# [ASSIGNMENT]
Beginning with the line that has "### **Authentication**" and ending with the line that has "# Introduction", retype the entries below exactly, except for the pictures.

[[ INPUT RECORDS, beginning ]]

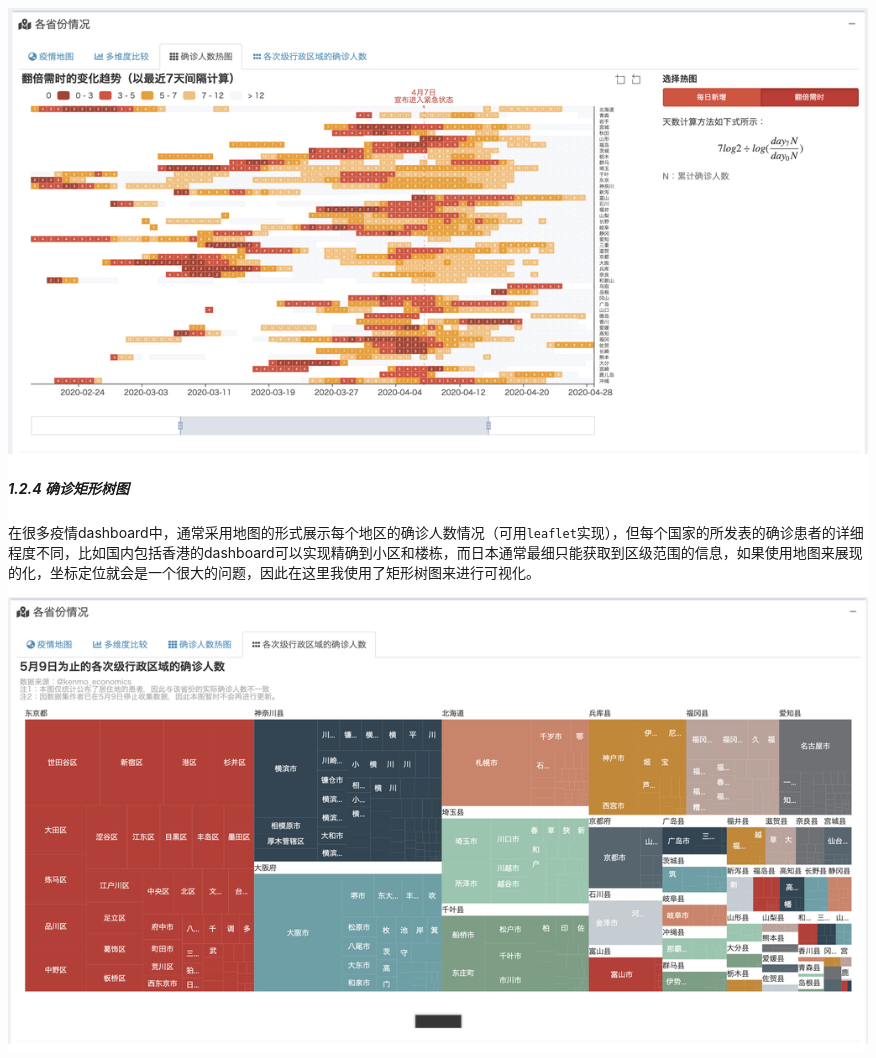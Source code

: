 ![Figure11](./img/Figure11.png)

##### 1.2.4 确诊矩形树图

在很多疫情dashboard中，通常采用地图的形式展示每个地区的确诊人数情况（可用`leaflet`实现），但每个国家的所发表的确诊患者的详细程度不同，比如国内包括香港的dashboard可以实现精确到小区和楼栋，而日本通常最细只能获取到区级范围的信息，如果使用地图来展现的化，坐标定位就会是一个很大的问题，因此在这里我使用了矩形树图来进行可视化。

![Figure12](./img/Figure12.png)
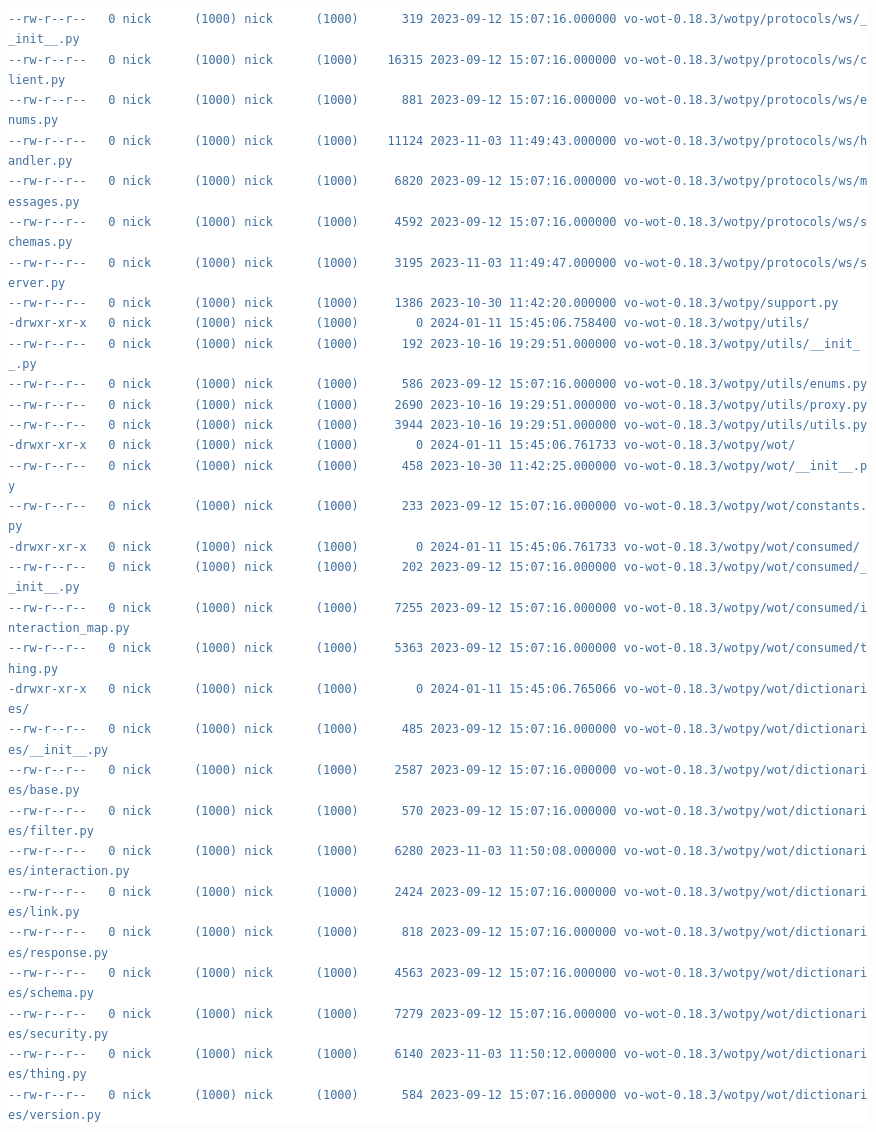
 ```diff
--rw-r--r--   0 nick      (1000) nick      (1000)      319 2023-09-12 15:07:16.000000 vo-wot-0.18.3/wotpy/protocols/ws/__init__.py
--rw-r--r--   0 nick      (1000) nick      (1000)    16315 2023-09-12 15:07:16.000000 vo-wot-0.18.3/wotpy/protocols/ws/client.py
--rw-r--r--   0 nick      (1000) nick      (1000)      881 2023-09-12 15:07:16.000000 vo-wot-0.18.3/wotpy/protocols/ws/enums.py
--rw-r--r--   0 nick      (1000) nick      (1000)    11124 2023-11-03 11:49:43.000000 vo-wot-0.18.3/wotpy/protocols/ws/handler.py
--rw-r--r--   0 nick      (1000) nick      (1000)     6820 2023-09-12 15:07:16.000000 vo-wot-0.18.3/wotpy/protocols/ws/messages.py
--rw-r--r--   0 nick      (1000) nick      (1000)     4592 2023-09-12 15:07:16.000000 vo-wot-0.18.3/wotpy/protocols/ws/schemas.py
--rw-r--r--   0 nick      (1000) nick      (1000)     3195 2023-11-03 11:49:47.000000 vo-wot-0.18.3/wotpy/protocols/ws/server.py
--rw-r--r--   0 nick      (1000) nick      (1000)     1386 2023-10-30 11:42:20.000000 vo-wot-0.18.3/wotpy/support.py
-drwxr-xr-x   0 nick      (1000) nick      (1000)        0 2024-01-11 15:45:06.758400 vo-wot-0.18.3/wotpy/utils/
--rw-r--r--   0 nick      (1000) nick      (1000)      192 2023-10-16 19:29:51.000000 vo-wot-0.18.3/wotpy/utils/__init__.py
--rw-r--r--   0 nick      (1000) nick      (1000)      586 2023-09-12 15:07:16.000000 vo-wot-0.18.3/wotpy/utils/enums.py
--rw-r--r--   0 nick      (1000) nick      (1000)     2690 2023-10-16 19:29:51.000000 vo-wot-0.18.3/wotpy/utils/proxy.py
--rw-r--r--   0 nick      (1000) nick      (1000)     3944 2023-10-16 19:29:51.000000 vo-wot-0.18.3/wotpy/utils/utils.py
-drwxr-xr-x   0 nick      (1000) nick      (1000)        0 2024-01-11 15:45:06.761733 vo-wot-0.18.3/wotpy/wot/
--rw-r--r--   0 nick      (1000) nick      (1000)      458 2023-10-30 11:42:25.000000 vo-wot-0.18.3/wotpy/wot/__init__.py
--rw-r--r--   0 nick      (1000) nick      (1000)      233 2023-09-12 15:07:16.000000 vo-wot-0.18.3/wotpy/wot/constants.py
-drwxr-xr-x   0 nick      (1000) nick      (1000)        0 2024-01-11 15:45:06.761733 vo-wot-0.18.3/wotpy/wot/consumed/
--rw-r--r--   0 nick      (1000) nick      (1000)      202 2023-09-12 15:07:16.000000 vo-wot-0.18.3/wotpy/wot/consumed/__init__.py
--rw-r--r--   0 nick      (1000) nick      (1000)     7255 2023-09-12 15:07:16.000000 vo-wot-0.18.3/wotpy/wot/consumed/interaction_map.py
--rw-r--r--   0 nick      (1000) nick      (1000)     5363 2023-09-12 15:07:16.000000 vo-wot-0.18.3/wotpy/wot/consumed/thing.py
-drwxr-xr-x   0 nick      (1000) nick      (1000)        0 2024-01-11 15:45:06.765066 vo-wot-0.18.3/wotpy/wot/dictionaries/
--rw-r--r--   0 nick      (1000) nick      (1000)      485 2023-09-12 15:07:16.000000 vo-wot-0.18.3/wotpy/wot/dictionaries/__init__.py
--rw-r--r--   0 nick      (1000) nick      (1000)     2587 2023-09-12 15:07:16.000000 vo-wot-0.18.3/wotpy/wot/dictionaries/base.py
--rw-r--r--   0 nick      (1000) nick      (1000)      570 2023-09-12 15:07:16.000000 vo-wot-0.18.3/wotpy/wot/dictionaries/filter.py
--rw-r--r--   0 nick      (1000) nick      (1000)     6280 2023-11-03 11:50:08.000000 vo-wot-0.18.3/wotpy/wot/dictionaries/interaction.py
--rw-r--r--   0 nick      (1000) nick      (1000)     2424 2023-09-12 15:07:16.000000 vo-wot-0.18.3/wotpy/wot/dictionaries/link.py
--rw-r--r--   0 nick      (1000) nick      (1000)      818 2023-09-12 15:07:16.000000 vo-wot-0.18.3/wotpy/wot/dictionaries/response.py
--rw-r--r--   0 nick      (1000) nick      (1000)     4563 2023-09-12 15:07:16.000000 vo-wot-0.18.3/wotpy/wot/dictionaries/schema.py
--rw-r--r--   0 nick      (1000) nick      (1000)     7279 2023-09-12 15:07:16.000000 vo-wot-0.18.3/wotpy/wot/dictionaries/security.py
--rw-r--r--   0 nick      (1000) nick      (1000)     6140 2023-11-03 11:50:12.000000 vo-wot-0.18.3/wotpy/wot/dictionaries/thing.py
--rw-r--r--   0 nick      (1000) nick      (1000)      584 2023-09-12 15:07:16.000000 vo-wot-0.18.3/wotpy/wot/dictionaries/version.py
```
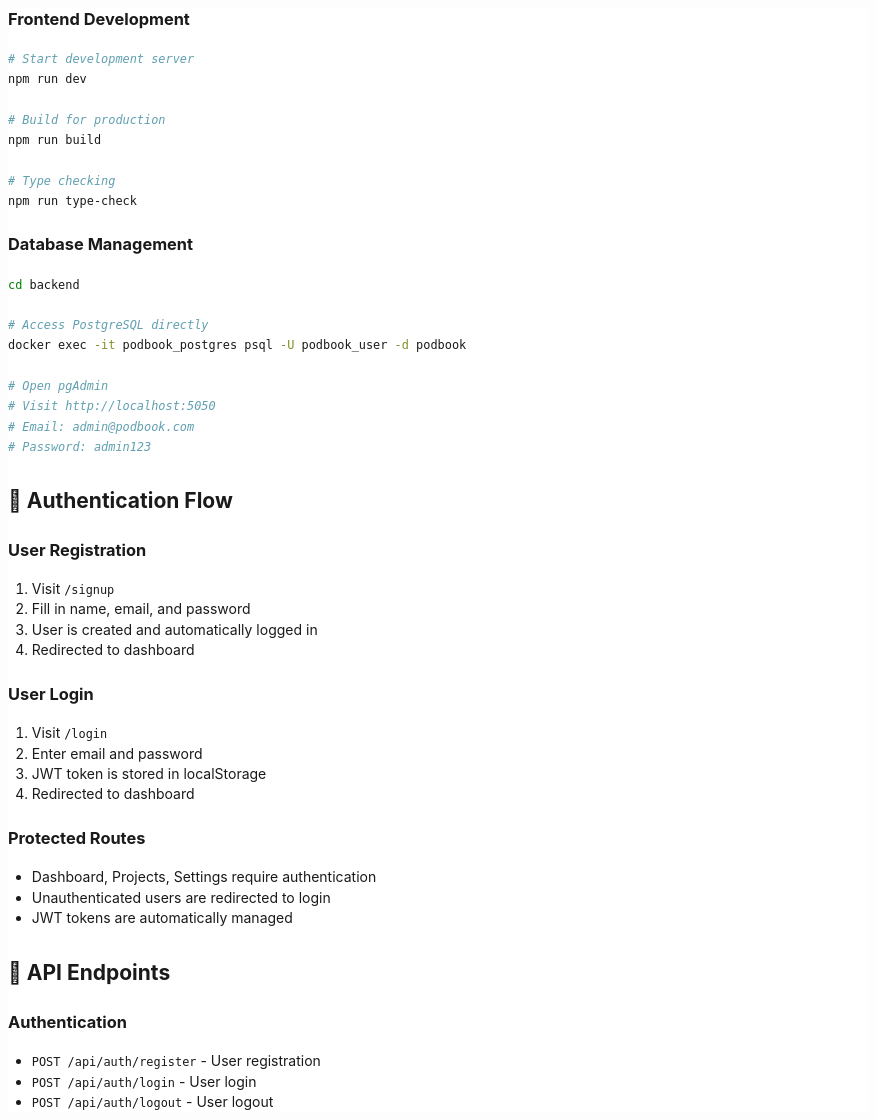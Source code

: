 ### **Frontend Development**
```bash
# Start development server
npm run dev

# Build for production
npm run build

# Type checking
npm run type-check
```

### **Database Management**
```bash
cd backend

# Access PostgreSQL directly
docker exec -it podbook_postgres psql -U podbook_user -d podbook

# Open pgAdmin
# Visit http://localhost:5050
# Email: admin@podbook.com
# Password: admin123
```

## 🔐 Authentication Flow

### **User Registration**
1. Visit `/signup`
2. Fill in name, email, and password
3. User is created and automatically logged in
4. Redirected to dashboard

### **User Login**
1. Visit `/login`
2. Enter email and password
3. JWT token is stored in localStorage
4. Redirected to dashboard

### **Protected Routes**
- Dashboard, Projects, Settings require authentication
- Unauthenticated users are redirected to login
- JWT tokens are automatically managed

## 📡 API Endpoints

### **Authentication**
- `POST /api/auth/register` - User registration
- `POST /api/auth/login` - User login
- `POST /api/auth/logout` - User logout
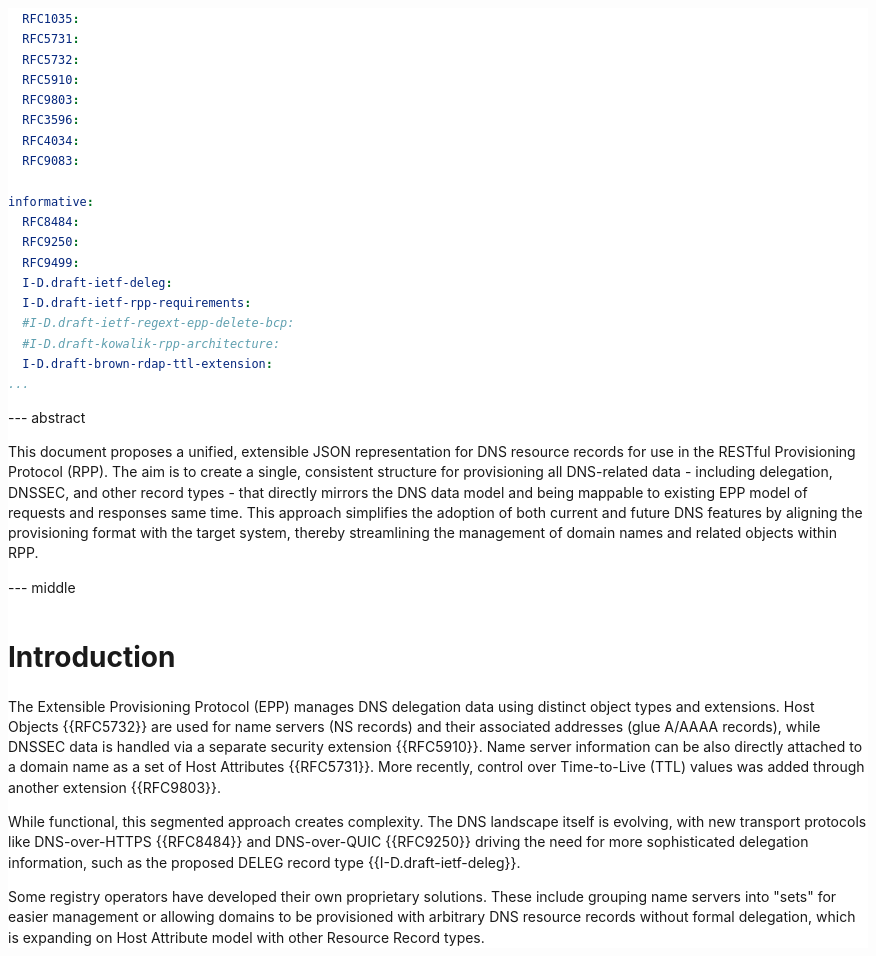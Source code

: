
 ```yaml
  RFC1035:
  RFC5731:
  RFC5732:
  RFC5910:
  RFC9803:
  RFC3596:
  RFC4034:
  RFC9083:

informative:
  RFC8484:
  RFC9250:
  RFC9499:
  I-D.draft-ietf-deleg:
  I-D.draft-ietf-rpp-requirements:
  #I-D.draft-ietf-regext-epp-delete-bcp:
  #I-D.draft-kowalik-rpp-architecture:
  I-D.draft-brown-rdap-ttl-extension:
...
```


--- abstract

This document proposes a unified, extensible JSON representation for DNS resource records for use in the RESTful Provisioning Protocol (RPP). The aim is to create a single, consistent structure for provisioning all DNS-related data - including delegation, DNSSEC, and other record types - that directly mirrors the DNS data model and being mappable to existing EPP model of requests and responses same time. This approach simplifies the adoption of both current and future DNS features by aligning the provisioning format with the target system, thereby streamlining the management of domain names and related objects within RPP.

--- middle

# Introduction

The Extensible Provisioning Protocol (EPP) manages DNS delegation data using distinct object types and extensions. Host Objects {{RFC5732}} are used for name servers (NS records) and their associated addresses (glue A/AAAA records), while DNSSEC data is handled via a separate security extension {{RFC5910}}. Name server information can be also directly attached to a domain name as a set of Host Attributes {{RFC5731}}. More recently, control over Time-to-Live (TTL) values was added through another extension {{RFC9803}}.

While functional, this segmented approach creates complexity. The DNS landscape itself is evolving, with new transport protocols like DNS-over-HTTPS {{RFC8484}} and DNS-over-QUIC {{RFC9250}} driving the need for more sophisticated delegation information, such as the proposed DELEG record type {{I-D.draft-ietf-deleg}}.

Some registry operators have developed their own proprietary solutions. These include grouping name servers into "sets" for easier management or allowing domains to be provisioned with arbitrary DNS resource records without formal delegation, which is expanding on Host Attribute model with other Resource Record types.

[[ INPUT RECORDS, end ]]

# [ANSWER SECTION]
### **Authentication**
- `POST /api/auth/register` - User registration
- `POST /api/auth/login` - User login
- `POST /api/auth/logout` - User logout
Source code

:
 ```yaml
  RFC1035:
  RFC5731:
  RFC5732:
  RFC5910:
  RFC9803:
  RFC3596:
  RFC4034:
  RFC9083:

informative:
  RFC8484:
  RFC9250:
  RFC9499:
  I-D.draft-ietf-deleg:
  I-D.draft-ietf-rpp-requirements:
  #I-D.draft-ietf-regext-epp-delete-bcp:
  #I-D.draft-kowalik-rpp-architecture:
  I-D.draft-brown-rdap-ttl-extension:
...
```


--- abstract

This document proposes a unified, extensible JSON representation for DNS resource records for use in the RESTful Provisioning Protocol (RPP). The aim is to create a single, consistent structure for provisioning all DNS-related data - including delegation, DNSSEC, and other record types - that directly mirrors the DNS data model and being mappable to existing EPP model of requests and responses same time. This approach simplifies the adoption of both current and future DNS features by aligning the provisioning format with the target system, thereby streamlining the management of domain names and related objects within RPP.

--- middle

# Introduction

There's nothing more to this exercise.